YOUR GOAL: How many lines in this data contain the string "Premium"? Reply with the number only.
_____
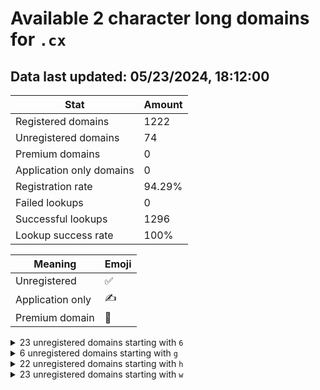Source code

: # Available 2 character long domains for `.cx`

## Data last updated: 05/23/2024, 18:12:00

|Stat|Amount|
|--|--|
|Registered domains|1222|
|Unregistered domains|74|
|Premium domains|0|
|Application only domains|0|
|Registration rate|94.29%|
|Failed lookups|0|
|Successful lookups|1296|
|Lookup success rate|100%|


|Meaning|Emoji|
|--|--|
|Unregistered|:white_check_mark:|
|Application only|:writing_hand:|
|Premium domain|:gem:|

<details>
<summary>23 unregistered domains starting with <bold><code>6</code></bold></summary>

|Type|Domain|
|--|--|
|:white_check_mark:|`60.cx`|
|:white_check_mark:|`61.cx`|
|:white_check_mark:|`62.cx`|
|:white_check_mark:|`68.cx`|
|:white_check_mark:|`6h.cx`|
|:white_check_mark:|`6i.cx`|
|:white_check_mark:|`6j.cx`|
|:white_check_mark:|`6k.cx`|
|:white_check_mark:|`6l.cx`|
|:white_check_mark:|`6m.cx`|
|:white_check_mark:|`6n.cx`|
|:white_check_mark:|`6o.cx`|
|:white_check_mark:|`6p.cx`|
|:white_check_mark:|`6q.cx`|
|:white_check_mark:|`6r.cx`|
|:white_check_mark:|`6s.cx`|
|:white_check_mark:|`6t.cx`|
|:white_check_mark:|`6u.cx`|
|:white_check_mark:|`6v.cx`|
|:white_check_mark:|`6w.cx`|
|:white_check_mark:|`6x.cx`|
|:white_check_mark:|`6y.cx`|
|:white_check_mark:|`6z.cx`|
</details>
<details>
<summary>6 unregistered domains starting with <bold><code>g</code></bold></summary>

|Type|Domain|
|--|--|
|:white_check_mark:|`g4.cx`|
|:white_check_mark:|`g5.cx`|
|:white_check_mark:|`g6.cx`|
|:white_check_mark:|`g7.cx`|
|:white_check_mark:|`g8.cx`|
|:white_check_mark:|`g9.cx`|
</details>
<details>
<summary>22 unregistered domains starting with <bold><code>h</code></bold></summary>

|Type|Domain|
|--|--|
|:white_check_mark:|`h8.cx`|
|:white_check_mark:|`ha.cx`|
|:white_check_mark:|`hb.cx`|
|:white_check_mark:|`hc.cx`|
|:white_check_mark:|`hd.cx`|
|:white_check_mark:|`he.cx`|
|:white_check_mark:|`hf.cx`|
|:white_check_mark:|`hg.cx`|
|:white_check_mark:|`hh.cx`|
|:white_check_mark:|`hi.cx`|
|:white_check_mark:|`hj.cx`|
|:white_check_mark:|`hk.cx`|
|:white_check_mark:|`hl.cx`|
|:white_check_mark:|`hm.cx`|
|:white_check_mark:|`hn.cx`|
|:white_check_mark:|`ho.cx`|
|:white_check_mark:|`hp.cx`|
|:white_check_mark:|`hq.cx`|
|:white_check_mark:|`hr.cx`|
|:white_check_mark:|`hs.cx`|
|:white_check_mark:|`ht.cx`|
|:white_check_mark:|`hu.cx`|
</details>
<details>
<summary>23 unregistered domains starting with <bold><code>w</code></bold></summary>

|Type|Domain|
|--|--|
|:white_check_mark:|`w0.cx`|
|:white_check_mark:|`w1.cx`|
|:white_check_mark:|`w2.cx`|
|:white_check_mark:|`w3.cx`|
|:white_check_mark:|`w4.cx`|
|:white_check_mark:|`w5.cx`|
|:white_check_mark:|`w6.cx`|
|:white_check_mark:|`w7.cx`|
|:white_check_mark:|`wl.cx`|
|:white_check_mark:|`wm.cx`|
|:white_check_mark:|`wn.cx`|
|:white_check_mark:|`wo.cx`|
|:white_check_mark:|`wp.cx`|
|:white_check_mark:|`wq.cx`|
|:white_check_mark:|`wr.cx`|
|:white_check_mark:|`ws.cx`|
|:white_check_mark:|`wt.cx`|
|:white_check_mark:|`wu.cx`|
|:white_check_mark:|`wv.cx`|
|:white_check_mark:|`ww.cx`|
|:white_check_mark:|`wx.cx`|
|:white_check_mark:|`wy.cx`|
|:white_check_mark:|`wz.cx`|
</details>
_____
RESPONSE: 2